Правительство Южной Осетии не говорит, что оно думает по этому поводу, во всяком случае, не отвечает на запрос от редакции taz. Пограничник, который возле захоронений сказал Гансу-Генриху Шнайдеру, что он не должен делать следующий шаг, сказал ему также, что Амиран Гугуцишвили, конечно, может посещать свой сад. Просто он должен проехать 400 километров до России, а потом с севера въехать в Южную Осетию.
«Абсурд, как в ГДР», — говорит Шнайдер. На 75-летие его матери он и его сестра должны были решить, кто из них пойдет к ней. Офицеру Национальной народной армии (NVA) было недопустимо праздновать вместе с беженцами из республики. Несмотря на это, он встретился со своей сестрой тайно в лесу.
«Таких, как я уже немного осталось», — говорит Шнайдер. Людей, которые были так же связаны социалистической системой, и все же умудрялись двигаться внутри нее. Тип людей, которые поэтому понимают невзгоды Амирана Гугуцишвили, но также понимают и поведение российского офицера. «Российские сухопутные войска», — говорит Шнайдер с немецким акцентом на принятом в NVA языке. Он говорит на этом жестком русском языке из ГДР, он дребезжит, как будто очень большая коза мочится в металлическое ведро. «Я могу поддержать беседу на русском языке, — говорит он и смеется над сравнением с козой, — речь ведь идет о поддержании нити разговора».
Граница, исчезнет ли она когда-нибудь? Ганс-Генрих Шнайдер сидит на террасе своего дома в Бонне, за садом он видит здания старого МВД. Идет последняя неделя августа, он на несколько дней останется дома, а потом снова вернется в Грузию, он делает так все чаще. Он откусывает ростокскую жареную колбаску без оболочки и говорит: «Мы, пожалуй, уже не решим проблему с ABL». Ах да, Европейский союз дал этой границе название административная линия раздела (administrative boundary line), сокращенно ABL. Попытка дать нейтральное обозначение тому, что нейтрально назвать нельзя.
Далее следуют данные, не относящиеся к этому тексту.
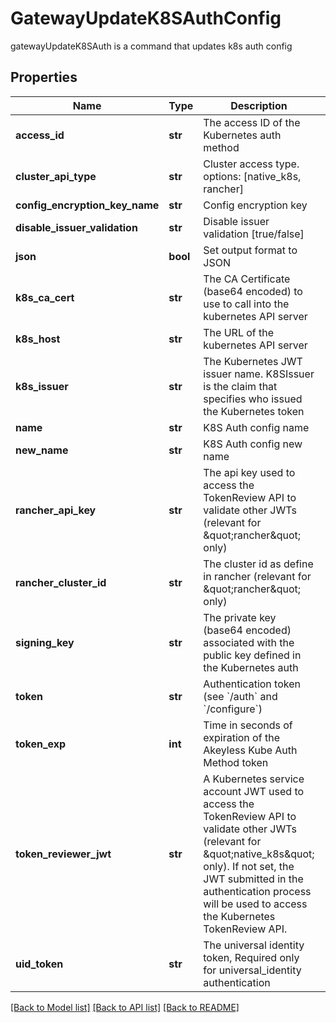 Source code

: # GatewayUpdateK8SAuthConfig

gatewayUpdateK8SAuth is a command that updates k8s auth config
## Properties
Name | Type | Description | Notes
------------ | ------------- | ------------- | -------------
**access_id** | **str** | The access ID of the Kubernetes auth method | 
**cluster_api_type** | **str** | Cluster access type. options: [native_k8s, rancher] | [optional] [default to 'native_k8s']
**config_encryption_key_name** | **str** | Config encryption key | [optional] 
**disable_issuer_validation** | **str** | Disable issuer validation [true/false] | [optional] 
**json** | **bool** | Set output format to JSON | [optional] [default to False]
**k8s_ca_cert** | **str** | The CA Certificate (base64 encoded) to use to call into the kubernetes API server | [optional] 
**k8s_host** | **str** | The URL of the kubernetes API server | 
**k8s_issuer** | **str** | The Kubernetes JWT issuer name. K8SIssuer is the claim that specifies who issued the Kubernetes token | [optional] [default to 'kubernetes/serviceaccount']
**name** | **str** | K8S Auth config name | 
**new_name** | **str** | K8S Auth config new name | 
**rancher_api_key** | **str** | The api key used to access the TokenReview API to validate other JWTs (relevant for \&quot;rancher\&quot; only) | [optional] 
**rancher_cluster_id** | **str** | The cluster id as define in rancher (relevant for \&quot;rancher\&quot; only) | [optional] 
**signing_key** | **str** | The private key (base64 encoded) associated with the public key defined in the Kubernetes auth | 
**token** | **str** | Authentication token (see &#x60;/auth&#x60; and &#x60;/configure&#x60;) | [optional] 
**token_exp** | **int** | Time in seconds of expiration of the Akeyless Kube Auth Method token | [optional] [default to 300]
**token_reviewer_jwt** | **str** | A Kubernetes service account JWT used to access the TokenReview API to validate other JWTs (relevant for \&quot;native_k8s\&quot; only). If not set, the JWT submitted in the authentication process will be used to access the Kubernetes TokenReview API. | [optional] 
**uid_token** | **str** | The universal identity token, Required only for universal_identity authentication | [optional] 

[[Back to Model list]](../README.md#documentation-for-models) [[Back to API list]](../README.md#documentation-for-api-endpoints) [[Back to README]](../README.md)


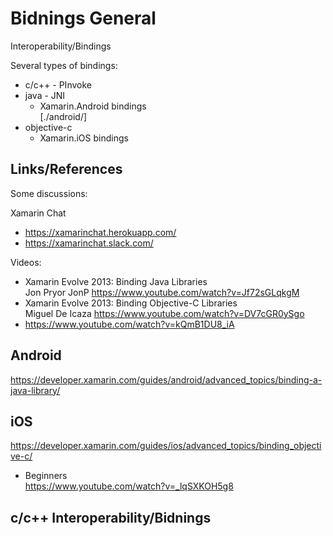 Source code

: # Bidnings General

Interoperability/Bindings

Several types of bindings:

*   c/c++ - PInvoke
*   java - JNI
    *   Xamarin.Android bindings 	
		[./android/]
*   objective-c
    *   Xamarin.iOS bindings
    

## Links/References

Some discussions:

Xamarin Chat

*	https://xamarinchat.herokuapp.com/
*	https://xamarinchat.slack.com/

Videos:

*	Xamarin Evolve 2013: Binding Java Libraries 				
	Jon Pryor JonP
	https://www.youtube.com/watch?v=Jf72sGLqkgM		
*	Xamarin Evolve 2013: Binding Objective-C Libraries 		
	Miguel De Icaza
	https://www.youtube.com/watch?v=DV7cGR0ySgo
*	
	https://www.youtube.com/watch?v=kQmB1DU8_iA
	
## Android

https://developer.xamarin.com/guides/android/advanced_topics/binding-a-java-library/

## iOS

https://developer.xamarin.com/guides/ios/advanced_topics/binding_objective-c/


*	Beginners		
	https://www.youtube.com/watch?v=_lqSXKOH5g8

	
## c/c++ Interoperability/Bidnings

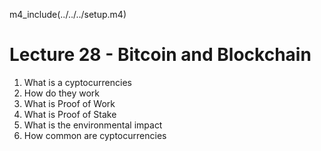 
m4_include(../../../setup.m4)

# Lecture 28 - Bitcoin and Blockchain

1. What is a cyptocurrencies
2. How do they work
3. What is Proof of Work
3. What is Proof of Stake
3. What is the environmental impact
4. How common are cyptocurrencies


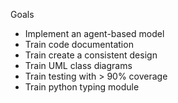 Goals
- Implement an agent-based model
- Train code documentation
- Train create a consistent design
- Train UML class diagrams
- Train testing with > 90% coverage
- Train python typing module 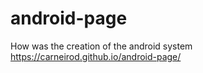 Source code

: # android-page
How was the creation of the android system
<br>
https://carneirod.github.io/android-page/
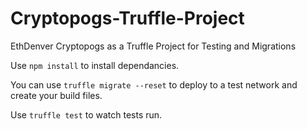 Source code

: # Cryptopogs-Truffle-Project
EthDenver Cryptopogs as a Truffle Project for Testing and Migrations

Use `npm install` to install dependancies. 

You can use `truffle migrate --reset` to deploy to a test network and create your build files. 

Use `truffle test` to watch tests run.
Русские вложили много денег в территорию вдоль этой линии, построили базы, которые, по оценкам наблюдателей из ЕС, могут вместить в себя гораздо больше солдат, чем там сейчас находится. У Южной Осетии стратегически выгодное положение, от Цхинвала до турецкой границы примерно 160 километров, до иранской — 500-700 километров.
Шнайдер считает, что грузины правы, оккупация Южной Осетии незаконна. Но также он думает, что грузинская политика абсолютного нежелания вести переговоры вредит не российской армии и южноосетинскому правительству, а людям, которые живут вдоль границы. Грузия не может признать Южную Осетию, но надо добиться урегулирования, которое бы упростило местным жителям пересечение границы. «Пожалуй, проблему мы уже решить не можем, — говорит Ганс-Генрих Шнайдер, — но если ты можешь поспособствовать тому, чтобы такой Гугуцишвили когда-нибудь снова смог попасть по ту сторону забора к своему соседу, это было бы уже что-то».
А он сам? Он поедет в Бонн в следующем году. Сад, дом, община, дел много. «Может быть, я смогу быть наблюдателем на выборах, — говорит Ганс-Генрих Шнайдер, — что-то такое, чтобы я не уезжал на длительный срок».
Даниэль Шульц, 38 лет, руководит отделом репортажей и журналистских расследований. Он провел отпуск в Грузии. Коллега из Литвы рассказала ему эту историю на крыше в Тбилиси.